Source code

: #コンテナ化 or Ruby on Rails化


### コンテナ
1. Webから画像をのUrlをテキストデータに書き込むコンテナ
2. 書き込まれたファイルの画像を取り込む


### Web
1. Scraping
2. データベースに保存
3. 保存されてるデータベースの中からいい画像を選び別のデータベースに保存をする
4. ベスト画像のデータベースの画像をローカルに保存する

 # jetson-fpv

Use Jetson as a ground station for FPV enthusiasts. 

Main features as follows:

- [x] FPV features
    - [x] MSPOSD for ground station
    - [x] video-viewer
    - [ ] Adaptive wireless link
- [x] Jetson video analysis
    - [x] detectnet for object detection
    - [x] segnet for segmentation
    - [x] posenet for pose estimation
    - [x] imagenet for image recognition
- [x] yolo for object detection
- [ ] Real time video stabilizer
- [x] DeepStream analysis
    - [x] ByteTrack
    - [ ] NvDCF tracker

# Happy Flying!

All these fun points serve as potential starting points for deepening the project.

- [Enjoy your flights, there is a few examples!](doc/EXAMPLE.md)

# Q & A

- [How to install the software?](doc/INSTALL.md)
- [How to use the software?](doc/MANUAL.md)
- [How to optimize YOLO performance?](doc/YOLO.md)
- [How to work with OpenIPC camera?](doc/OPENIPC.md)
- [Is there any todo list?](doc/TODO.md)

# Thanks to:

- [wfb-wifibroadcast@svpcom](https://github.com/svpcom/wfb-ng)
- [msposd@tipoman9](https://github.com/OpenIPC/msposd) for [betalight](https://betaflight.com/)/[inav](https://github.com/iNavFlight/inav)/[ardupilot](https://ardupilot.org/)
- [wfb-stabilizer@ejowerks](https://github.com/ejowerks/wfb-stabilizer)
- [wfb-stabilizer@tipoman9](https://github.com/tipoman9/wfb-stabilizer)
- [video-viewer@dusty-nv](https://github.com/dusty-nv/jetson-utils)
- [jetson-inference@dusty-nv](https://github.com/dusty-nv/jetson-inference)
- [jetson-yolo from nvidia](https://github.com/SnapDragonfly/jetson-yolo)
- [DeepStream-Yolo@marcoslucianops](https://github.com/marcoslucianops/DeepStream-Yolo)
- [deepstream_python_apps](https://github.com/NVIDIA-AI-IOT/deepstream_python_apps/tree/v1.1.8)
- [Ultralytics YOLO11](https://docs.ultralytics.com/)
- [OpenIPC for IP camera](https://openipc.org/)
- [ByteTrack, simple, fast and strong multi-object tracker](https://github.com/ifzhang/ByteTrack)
--
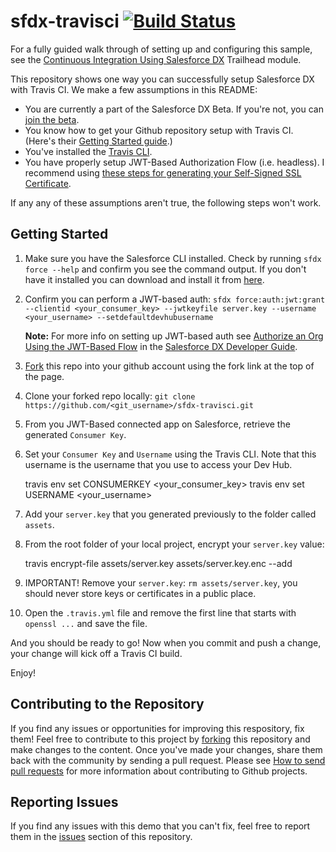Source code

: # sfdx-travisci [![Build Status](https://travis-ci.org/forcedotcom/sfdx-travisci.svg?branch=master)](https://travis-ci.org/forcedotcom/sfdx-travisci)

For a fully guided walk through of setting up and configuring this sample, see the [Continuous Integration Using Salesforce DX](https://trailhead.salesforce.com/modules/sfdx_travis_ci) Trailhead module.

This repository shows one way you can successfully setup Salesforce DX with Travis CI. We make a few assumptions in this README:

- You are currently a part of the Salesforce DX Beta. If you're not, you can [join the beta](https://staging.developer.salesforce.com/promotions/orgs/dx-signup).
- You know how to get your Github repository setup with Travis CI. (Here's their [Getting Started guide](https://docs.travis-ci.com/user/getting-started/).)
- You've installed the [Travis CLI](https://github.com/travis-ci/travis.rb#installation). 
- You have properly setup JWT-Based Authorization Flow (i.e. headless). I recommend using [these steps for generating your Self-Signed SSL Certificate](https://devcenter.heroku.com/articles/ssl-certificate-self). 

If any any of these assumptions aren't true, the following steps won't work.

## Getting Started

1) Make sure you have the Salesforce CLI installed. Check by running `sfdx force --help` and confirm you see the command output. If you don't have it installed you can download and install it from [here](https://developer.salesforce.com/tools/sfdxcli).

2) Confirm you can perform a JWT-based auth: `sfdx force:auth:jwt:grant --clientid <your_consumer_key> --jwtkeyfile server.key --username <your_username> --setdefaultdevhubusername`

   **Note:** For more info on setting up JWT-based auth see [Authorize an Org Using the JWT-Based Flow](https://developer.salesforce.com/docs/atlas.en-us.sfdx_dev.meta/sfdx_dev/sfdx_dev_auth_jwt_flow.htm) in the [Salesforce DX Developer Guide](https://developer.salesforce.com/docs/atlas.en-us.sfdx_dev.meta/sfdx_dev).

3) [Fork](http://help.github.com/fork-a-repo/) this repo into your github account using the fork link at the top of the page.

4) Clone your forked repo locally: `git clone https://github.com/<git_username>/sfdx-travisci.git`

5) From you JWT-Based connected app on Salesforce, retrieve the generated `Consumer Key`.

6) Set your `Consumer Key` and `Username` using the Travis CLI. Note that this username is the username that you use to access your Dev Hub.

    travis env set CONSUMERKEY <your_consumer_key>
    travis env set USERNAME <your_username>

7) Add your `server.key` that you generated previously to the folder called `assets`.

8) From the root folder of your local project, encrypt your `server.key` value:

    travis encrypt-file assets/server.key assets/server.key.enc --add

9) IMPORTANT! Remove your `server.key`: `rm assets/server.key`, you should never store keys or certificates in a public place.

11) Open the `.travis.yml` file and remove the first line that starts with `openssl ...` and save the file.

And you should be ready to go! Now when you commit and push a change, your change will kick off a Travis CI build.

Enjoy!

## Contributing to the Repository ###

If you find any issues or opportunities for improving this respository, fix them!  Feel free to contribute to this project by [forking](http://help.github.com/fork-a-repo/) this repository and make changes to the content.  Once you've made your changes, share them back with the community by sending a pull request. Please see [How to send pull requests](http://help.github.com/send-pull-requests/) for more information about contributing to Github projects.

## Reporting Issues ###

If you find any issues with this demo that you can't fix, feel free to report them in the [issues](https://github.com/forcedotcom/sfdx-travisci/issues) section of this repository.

» **Activity**
From the records above, repeat exactly the lines from the one with "- [How to work" through the one with "- [jetson-yolo from", both included.

» **Response box**
- [How to work with OpenIPC camera?](doc/OPENIPC.md)
- [Is there any todo list?](doc/TODO.md)

# Thanks to:

- [wfb-wifibroadcast@svpcom](https://github.com/svpcom/wfb-ng)
- [msposd@tipoman9](https://github.com/OpenIPC/msposd) for [betalight](https://betaflight.com/)/[inav](https://github.com/iNavFlight/inav)/[ardupilot](https://ardupilot.org/)
- [wfb-stabilizer@ejowerks](https://github.com/ejowerks/wfb-stabilizer)
- [wfb-stabilizer@tipoman9](https://github.com/tipoman9/wfb-stabilizer)
- [video-viewer@dusty-nv](https://github.com/dusty-nv/jetson-utils)
- [jetson-inference@dusty-nv](https://github.com/dusty-nv/jetson-inference)
- [jetson-yolo from nvidia](https://github.com/SnapDragonfly/jetson-yolo)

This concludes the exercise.